The Importance of Methodological Naturalism

Ambient Irony has an excellent post on the subject of why methodological naturalism is important to science. The argument, which is dead on the money, is essentially that invocation of supernatural causes eliminates the ability to test a hypothesis because it relies upon the willful decisions of entities unconstrained by the boundaries of natural law. Long quote after the fold comparing a natural hypothesis from a supernatural one and why one is amenable to testing and one is not:

Science sets itself apart from other such attempts in that it constructs a system, a rigorous framework, in which we can build our understanding. The framework is based on metaphysical naturalism.

For Science does not permit of just any explanation. Science seeks to explain the world in terms of the world. For any event we observe, Science seeks an explanation in terms of other events we observe. Events that we cannot observe are precluded from our explanations.

So, for example, we observe that if we leave a piece of rotting meat lying about, after a few days we find it crawling with maggots.

Hypothesis: Maggots spontaneously form from meat if it is left undisturbed.
Hypothesis: Maggots are planted in the meat by invisible immaterial demons.

We have two plausible explanations, but they can't both be true. Why does this matter? Well, it matters because we want to know which explanation is the correct one. We can perform tests - experiments - to see if our Theory of Spontaneous Maggotation is true. We can put the meat in a tightly sealed jar and see if our maggots generate.

And, as it turns out, they do not.

We can repeat the experiment, and we find that while maggots appear in unprotected meat, meat in the sealed jar remains maggot-free. We can vary the experiment, and find that even if we do not seal the jar, but merely cover it with a cloth, there are still no maggots.

This means that the first hypothesis is incorrect. This hypothesis required only meat and time, which have both been provided, but with no maggots resulting.

What about our demons then? Well, they are invisible and immaterial, so they clearly would not be stopped by something as simple as a cloth. But a cloth does prevent maggots. What does this mean in demon terms? It means that we have observed intances where demons do not create maggots.

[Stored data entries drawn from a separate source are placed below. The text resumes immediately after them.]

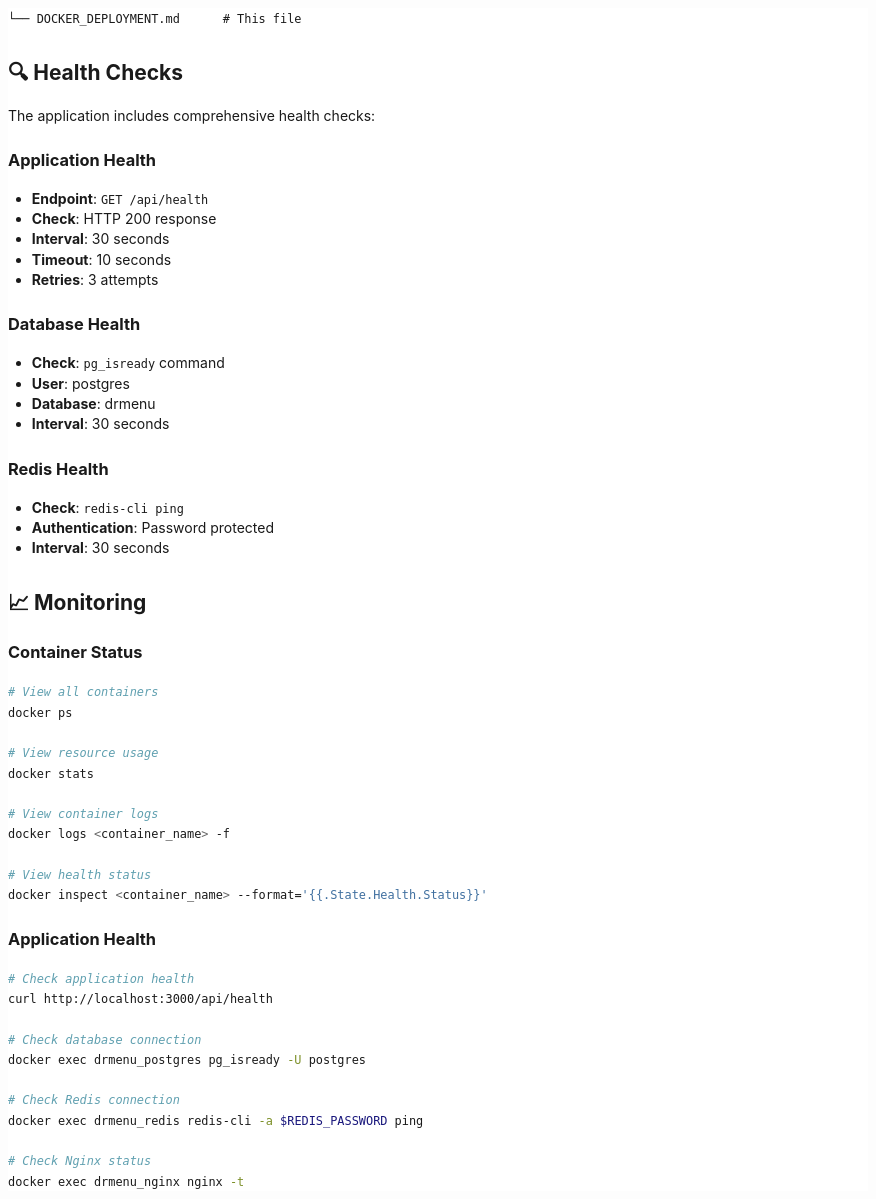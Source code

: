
 ```
└── DOCKER_DEPLOYMENT.md      # This file
```

## 🔍 Health Checks

The application includes comprehensive health checks:

### Application Health

- **Endpoint**: `GET /api/health`
- **Check**: HTTP 200 response
- **Interval**: 30 seconds
- **Timeout**: 10 seconds
- **Retries**: 3 attempts

### Database Health

- **Check**: `pg_isready` command
- **User**: postgres
- **Database**: drmenu
- **Interval**: 30 seconds

### Redis Health

- **Check**: `redis-cli ping`
- **Authentication**: Password protected
- **Interval**: 30 seconds

## 📈 Monitoring

### Container Status

```bash
# View all containers
docker ps

# View resource usage
docker stats

# View container logs
docker logs <container_name> -f

# View health status
docker inspect <container_name> --format='{{.State.Health.Status}}'
```

### Application Health

```bash
# Check application health
curl http://localhost:3000/api/health

# Check database connection
docker exec drmenu_postgres pg_isready -U postgres

# Check Redis connection
docker exec drmenu_redis redis-cli -a $REDIS_PASSWORD ping

# Check Nginx status
docker exec drmenu_nginx nginx -t
```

And that's all we can say.

The difference here is that we know the first explanation to be incorrect. We know it for certain. It is wrong. It is false.

The second explanation? Well, maybe sometimes the demons are busy inflicting cholera on the people of the next village. We don't know.

The difference is that the first is a natural explanation, and the second is a supernatural one. Natural explanations derive from natural causes, and we can control natural causes. Supernatural explanations derive from supernatural causes, and we cannot control those.

The meat is there. We gave it time. No maggots appear, so spontaneous generation is false.

The demons may or may not have been there. They are supernatural; we cannot preclude them; we may not even be able to detect their presence. We do not know, nor can we ever know, whether the demons are the cause or not.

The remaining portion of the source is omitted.